Da Redação
A Comissão de Valores Mobiliários (CVM) exonerou dois de seus superintendentes nesta segunda-feira (30) após um grupo interno identificar falhas na condução de investigações sobre o Banco Master e a gestora Reag — instituições no centro do maior escândalo financeiro da história do Brasil.
O que aconteceu na CVM
Em e-mail enviado a servidores, a CVM oficializou a saída de Alexandre Pinheiro, da Superintendência-Geral (SGE), e de Marco Velloso, da Superintendência de Supervisão de Investidores Institucionais (SIN). A autarquia afirmou que os dois pediram para sair e que as mudanças fazem parte de um “momento de renovação institucional”.
A versão oficial é contestada por servidores, conforme informa o Estadão. Para eles as demissões foram consequência direta dos achados de um grupo de trabalho criado em fevereiro para avaliar como a CVM conduziu as apurações sobre o Banco Master e a Reag.
O que o grupo de trabalho descobriu
Após um mês de investigação interna, a equipe identificou “gargalos” tanto na área comandada por Velloso quanto na coordenação de Pinheiro. Esses problemas teriam tornado lentas as investigações de denúncias e irregularidades — não só as ligadas ao caso Master, mas de forma mais ampla.
Como resultado, o grupo recomendou melhorias na supervisão, como a identificação automática de fundos com ressalvas de auditoria. O objetivo é preparar melhor a CVM para lidar com situações semelhantes no futuro.
Quem assume os cargos
De forma interina, a perita Maria Lúcia Maceira passa a comandar a Superintendência-Geral, e Claudio Maes assume a SIN. A CVM informou que outras mudanças na estrutura interna serão comunicadas nas próximas semanas.
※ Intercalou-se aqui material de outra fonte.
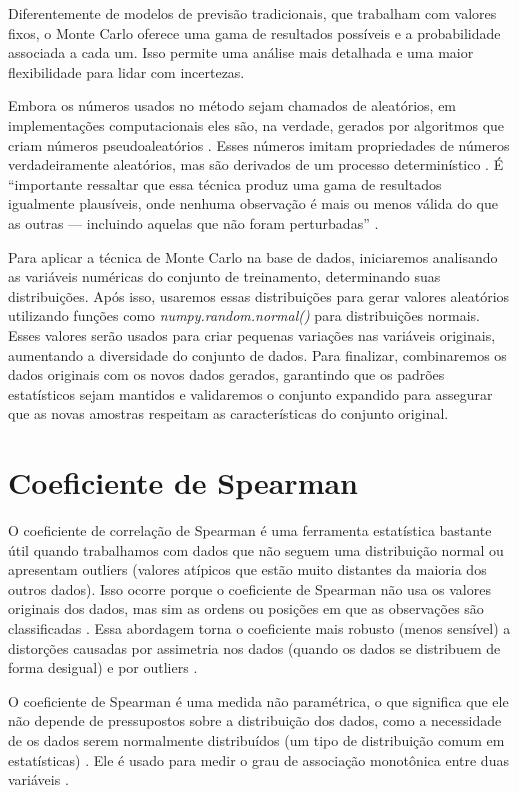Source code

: \begin{apendicesenv}
Diferentemente de modelos de previsão tradicionais, que trabalham com valores fixos, o Monte Carlo oferece uma gama de resultados possíveis e a probabilidade associada a cada um. Isso permite uma análise mais detalhada e uma maior flexibilidade para lidar com incertezas.

Embora os números usados no método sejam chamados de aleatórios, em implementações computacionais eles são, na verdade, gerados por algoritmos que criam números pseudoaleatórios \cite{kalos2009}. Esses números imitam propriedades de números verdadeiramente aleatórios, mas são derivados de um processo determinístico \cite{kalos2009}. É “importante ressaltar que essa técnica produz uma gama de resultados igualmente plausíveis, onde nenhuma observação é mais ou menos válida do que as outras --- incluindo aquelas que não foram perturbadas” \cite{kiar2021}.

Para aplicar a técnica de Monte Carlo na base de dados, iniciaremos analisando as variáveis numéricas do conjunto de treinamento, determinando suas distribuições. Após isso, usaremos essas distribuições para gerar valores aleatórios utilizando funções como \textit{numpy.random.normal()} para distribuições normais. Esses valores serão usados para criar pequenas variações nas variáveis originais, aumentando a diversidade do conjunto de dados. Para finalizar, combinaremos os dados originais com os novos dados gerados, garantindo que os padrões estatísticos sejam mantidos e validaremos o conjunto expandido para assegurar que as novas amostras respeitam as características do conjunto original.

\chapter{Coeficiente de Spearman}
\label{apendice:spearman}


O coeficiente de correlação de Spearman é uma ferramenta estatística bastante útil quando trabalhamos com dados que não seguem uma distribuição normal ou apresentam outliers (valores atípicos que estão muito distantes da maioria dos outros dados). Isso ocorre porque o coeficiente de Spearman não usa os valores originais dos dados, mas sim as ordens ou posições em que as observações são classificadas \cite{sousa2019}. Essa abordagem torna o coeficiente mais robusto (menos sensível) a distorções causadas por assimetria nos dados (quando os dados se distribuem de forma desigual) e por outliers \cite{sousa2019}.

O coeficiente de Spearman é uma medida não paramétrica, o que significa que ele não depende de pressupostos sobre a distribuição dos dados, como a necessidade de os dados serem normalmente distribuídos (um tipo de distribuição comum em estatísticas) \cite{restrepo2007}. Ele é usado para medir o grau de associação monotônica entre duas variáveis \cite{restrepo2007}.


\end{apendicesenv}
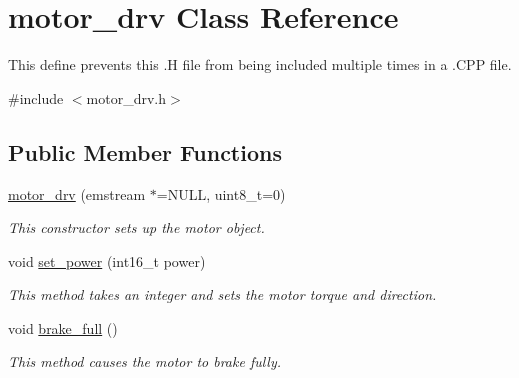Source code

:\hypertarget{classmotor__drv}{\section{motor\-\_\-drv Class Reference}
\label{classmotor__drv}
}


This define prevents this .H file from being included multiple times in a .C\-P\-P file.  




{\ttfamily \#include $<$motor\-\_\-drv.\-h$>$}

\subsection*{Public Member Functions}
\begin{DoxyCompactItemize}
\item 
\hyperlink{classmotor__drv_a13875fc8133ee2c8af383c4316278d84}{motor\-\_\-drv} (emstream $\ast$=N\-U\-L\-L, uint8\-\_\-t=0)
\begin{DoxyCompactList}\small\item\em This constructor sets up the motor object. \end{DoxyCompactList}\item 
void \hyperlink{classmotor__drv_a4b6d6fc9698bf76b9bf1bcbb660ad3b7}{set\-\_\-power} (int16\-\_\-t power)
\begin{DoxyCompactList}\small\item\em This method takes an integer and sets the motor torque and direction. \end{DoxyCompactList}\item 
void \hyperlink{classmotor__drv_ab9d99a1b71f8515240ff7748a16c937b}{brake\-\_\-full} ()
\begin{DoxyCompactList}\small\item\em This method causes the motor to brake fully. \end{DoxyCompactList}\end{DoxyCompactItemize}
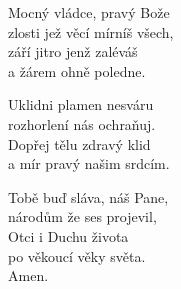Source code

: \begin{translatioMulticol}{3}
Mocný vládce, pravý Bože\\
zlosti jež věcí mírníš všech,\\
září jitro jenž zaléváš\\
a žárem ohně poledne.\columnbreak

Uklidni plamen nesváru\\
rozhorlení nás ochraňuj.\\
Dopřej tělu zdravý klid\\
a mír pravý našim srdcím.\columnbreak

Tobě buď sláva, náš Pane,\\
národům že ses projevil,\\
Otci i Duchu života\\
po věkoucí věky světa.\\
Amen.
\end{translatioMulticol}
Diferentemente do que ocorreu no Banco Central — onde servidores foram afastados sob suspeita de terem sido cooptados pelo Master —, a reestruturação da CVM tem natureza operacional, não disciplinar.
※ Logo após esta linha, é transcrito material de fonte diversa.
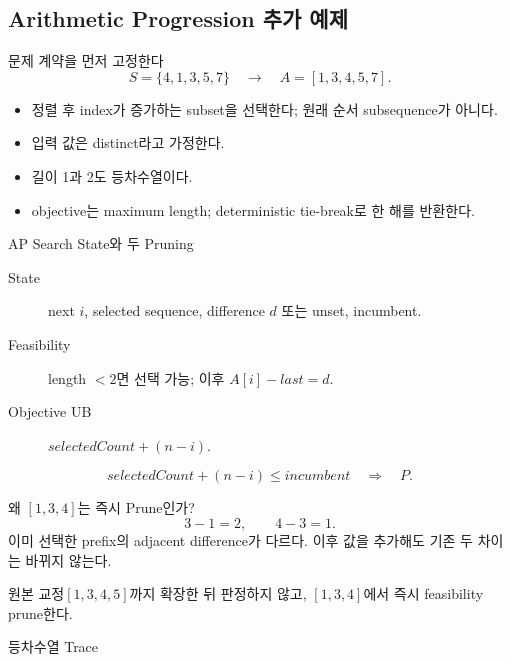 \subsection{Arithmetic Progression 추가 예제}
\begin{frame}{문제 계약을 먼저 고정한다 \hfill \ssoptional[선택 심화]}
\[
S=\{4,1,3,5,7\}\quad\to\quad A=[1,3,4,5,7].
\]
\begin{itemize}
\item 정렬 후 index가 증가하는 subset을 선택한다; 원래 순서 subsequence가 아니다.
\item 입력 값은 distinct라고 가정한다.
\item 길이 1과 2도 등차수열이다.
\item objective는 maximum length; deterministic tie-break로 한 해를 반환한다.
\end{itemize}
\end{frame}
\begin{frame}{AP Search State와 두 Pruning}
\begin{description}
\item[State] next \(i\), selected sequence, difference \(d\) 또는 unset, incumbent.
\item[Feasibility] length \(<2\)면 선택 가능; 이후 \(A[i]-last=d\).
\item[Objective UB] \(selectedCount+(n-i)\).
\end{description}
\[
selectedCount+(n-i)\le incumbent\quad\Longrightarrow\quad P.
\]
\end{frame}
\begin{frame}{왜 \([1,3,4]\)는 즉시 Prune인가?}
\[
3-1=2,\qquad 4-3=1.
\]
이미 선택한 prefix의 adjacent difference가 다르다. 이후 값을 추가해도 기존 두 차이는 바뀌지 않는다.
\begin{alertblock}{원본 교정}\([1,3,4,5]\)까지 확장한 뒤 판정하지 않고, \([1,3,4]\)에서 즉시 feasibility prune한다.\end{alertblock}
\end{frame}
\begin{frame}{등차수열 Trace}
\centering{}
\end{frame}

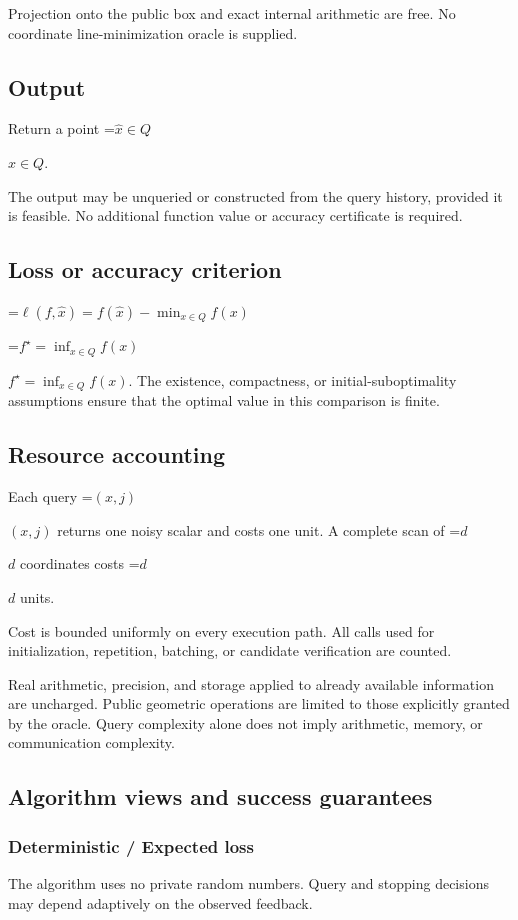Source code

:\documentclass[10pt,a4paper]{article}
\newcommand{\AtlasMath}[1]{\par\begingroup\centering\setbox0=\hbox{$\displaystyle #1$}\ifdim\wd0>1.4\linewidth\typeout{ATLAS WIDE FORMULA: \the\wd0}\fi\ifdim\wd0>\linewidth\resizebox{\linewidth}{!}{\box0}\else\box0\fi\par\endgroup}
\newcommand{\AtlasInlineMath}[1]{\begingroup\setbox0=\hbox{$#1$}\ifdim\wd0>.4\linewidth\endgroup\AtlasMath{#1}\else\endgroup$#1$\fi}
\begin{document}
Projection onto the public box and exact internal arithmetic are free. No coordinate line-minimization oracle is supplied.

\subsection{Output}
Return a point \AtlasInlineMath{\widehat x\in Q}.

The output may be unqueried or constructed from the query history, provided it is feasible. No additional function value or accuracy certificate is required.

\subsection{Loss or accuracy criterion}

\AtlasMath{\ell(f,\widehat{x})=f(\widehat{x})-\min_{x\in Q}f(x)}


\AtlasInlineMath{f^\star=\inf_{x\in Q}f(x)}. The existence, compactness, or initial-suboptimality assumptions ensure that the optimal value in this comparison is finite.

\subsection{Resource accounting}
Each query \AtlasInlineMath{(x,j)} returns one noisy scalar and costs one unit. A complete scan of \AtlasInlineMath{d} coordinates costs \AtlasInlineMath{d} units.

Cost is bounded uniformly on every execution path. All calls used for initialization, repetition, batching, or candidate verification are counted.

Real arithmetic, precision, and storage applied to already available information are uncharged. Public geometric operations are limited to those explicitly granted by the oracle. Query complexity alone does not imply arithmetic, memory, or communication complexity.

\subsection{Algorithm views and success guarantees}
\subsubsection{Deterministic / Expected loss}
The algorithm uses no private random numbers. Query and stopping decisions may depend adaptively on the observed feedback.
\end{document}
O escândalo por trás das mudanças
O Banco Master foi liquidado pelo Banco Central em novembro do ano passado por “grave crise de liquidez” e violações às normas do sistema financeiro. Seu controlador, Daniel Vorcaro, foi preso e responde a acusações de fraude.
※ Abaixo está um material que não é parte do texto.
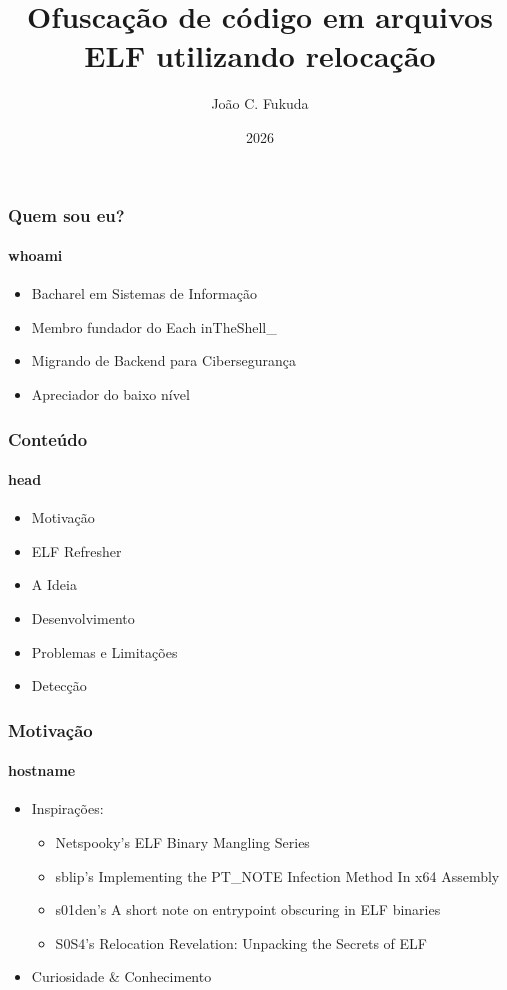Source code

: \documentclass[portuguese]{beamer}
\title{Ofuscação de código em arquivos ELF utilizando relocação}
\author{João C. Fukuda}
\institute{Cryptorave}
\date{2026}
\begin{document}
\frame{\titlepage}

\begin{frame}
	\frametitle{Quem sou eu?}
	\framesubtitle{whoami}
	\begin{itemize}
		\item Bacharel em Sistemas de Informação
		\item Membro fundador do Each inTheShell\_
		\item Migrando de Backend para Cibersegurança
		\item Apreciador do baixo nível
	\end{itemize}
\end{frame}

\begin{frame}
	\frametitle{Conteúdo}
	\framesubtitle{head}
	\begin{itemize}
		\item Motivação
		\item ELF Refresher
		\item A Ideia
		\item Desenvolvimento
		\item Problemas e Limitações
		\item Detecção
	\end{itemize}
\end{frame}

\begin{frame}
	\frametitle{Motivação}
	\framesubtitle{hostname}
	\begin{itemize}
		\item Inspirações:
		\begin{itemize}
			\item Netspooky's ELF Binary Mangling Series\cite{netspooky}
			\item sblip's Implementing the PT\_NOTE Infection Method In x64 Assembly\cite{sblip}
			\item s01den's A short note on entrypoint obscuring in ELF binaries\cite{s01den}
			\item S0S4's Relocation Revelation: Unpacking the Secrets of ELF\cite{s0s4}
		\end{itemize}
		\item Curiosidade \& Conhecimento
	\end{itemize}
\end{frame}
\end{document}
Já a Reag, do empresário João Mansur, foi liquidada em janeiro, suspeita de usar fundos de investimento para lavagem de dinheiro do crime organizado. Segundo as investigações das autoridades, as duas instituições operaram juntas na maior fraude financeira já registrada no país.
O que diz a CVM
Em nota, a autarquia negou qualquer relação entre as exonerações e o caso Master. Afirmou também que uma representação feita ao Ministério Público Federal sobre suposto atraso de 473 dias na análise de um inquérito foi arquivada — e que, segundo os autos, a primeira manifestação do superintendente-geral ocorreu em apenas 19 dias úteis.
A CVM aproveitou para agradecer os serviços de Alexandre Pinheiro, que acumula 34 anos de carreira na instituição.